The city Zadar is a combination of un touristified roman ruins and communist architecture, set around a gorgeous bay. We are going to stay with some slovenian friends tomorrow in Unije island, car free, island, so a bed and no driving for a couple of days, bliss!

So folks, if there is anything you want us to bring you back from our travels (including the hypermarkets in France) email me your lists..

But we didnt spent long in Slovenia. I awoke on thursday morning in Trieste in Italy, my birthday, to an apocalyptic thunderstorm, imagine a hundred gene kelly dancing on the roof of our little van and you will get an idea of the rain! It was fabulous, we havent had a good thunderstorm since we left Australia. Trieste does look beautiful, what  one can see of it through driving rain, the harbour and then whole road is majestic. For once we were in a legitimate camper park, While I could wax lyrical about Rositas strengths, one thing she does lack is a loo, this is not a problem under cover of darkness, but I didnt fancy flashing my butt to half of Trieste, plus with all the water pounding down outside it may give chinese water torture a run for its money!

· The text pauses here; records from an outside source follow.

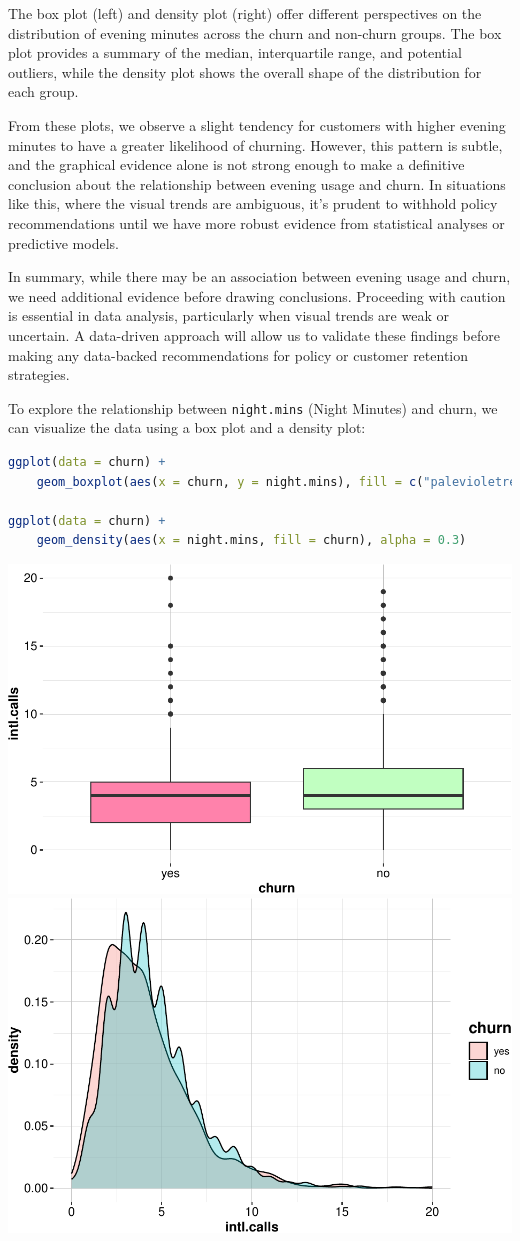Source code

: \documentclass[
]{book}
\newcommand{\passthrough}[1]{#1}
\theoremstyle{definition}
\theoremstyle{definition}
\theoremstyle{definition}
\theoremstyle{definition}
\theoremstyle{remark}
\begin{document}
The box plot (left) and density plot (right) offer different perspectives on the distribution of evening minutes across the churn and non-churn groups. The box plot provides a summary of the median, interquartile range, and potential outliers, while the density plot shows the overall shape of the distribution for each group.

From these plots, we observe a slight tendency for customers with higher evening minutes to have a greater likelihood of churning. However, this pattern is subtle, and the graphical evidence alone is not strong enough to make a definitive conclusion about the relationship between evening usage and churn. In situations like this, where the visual trends are ambiguous, it's prudent to withhold policy recommendations until we have more robust evidence from statistical analyses or predictive models.

In summary, while there may be an association between evening usage and churn, we need additional evidence before drawing conclusions. Proceeding with caution is essential in data analysis, particularly when visual trends are weak or uncertain. A data-driven approach will allow us to validate these findings before making any data-backed recommendations for policy or customer retention strategies.

To explore the relationship between \passthrough{\lstinline!night.mins!} (Night Minutes) and churn, we can visualize the data using a box plot and a density plot:

\begin{lstlisting}[language=R]
ggplot(data = churn) +
    geom_boxplot(aes(x = churn, y = night.mins), fill = c("palevioletred1", "darkseagreen1"))

ggplot(data = churn) +
    geom_density(aes(x = night.mins, fill = churn), alpha = 0.3)
\end{lstlisting}

\includegraphics[width=0.5\linewidth]{EDA_files/figure-latex/unnamed-chunk-14-1} \includegraphics[width=0.5\linewidth]{EDA_files/figure-latex/unnamed-chunk-14-2}
\end{document}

But as I said Trieste was gorgeous and we LOVED! the motor way service station (loos!) so leaving the city it was time to head for Slovenia, continuing our policy of getting lost on the way to the border and avoding motorways we eventually got to the border. This one looked official, we were prepared for sniffer dogs and strip searches, but the border guard was too busy playing mine sweeper on his computer, flashed us a bored glance and waved us through. he didnt even want to look at our passports. So far the only country that has looked at passports has been switzerland.

Slovenia was very wet. I have said in the past that we are undoubtedly much beloved by rain, if not then we are rain goddesses, as it follows us everywhere, when I visited south africa, they had the worst two weeks of weather in years, when we were last in Australia, ditto, I could go on...suffice it to say that now that the rain had caught up with us, it wasnt leaving us again.

We took a quick look at the lipizzaner stud farm, but sadly arrived on the wrong day for the performance. We had thought about caves, but were put off by the zillions of cars and tour buses, obviously everyone else thought it a good idea to escape the rain too. So basically we drove...

slovenia is a pretty country so much less populated than some of the areas that we travelled through in other countries, we found more mountains and did a lot more driving up and down. Rositas clutch is starting to protest a little. But hopefully she will be content to wait until we get home for Seany Madden to caress her innards.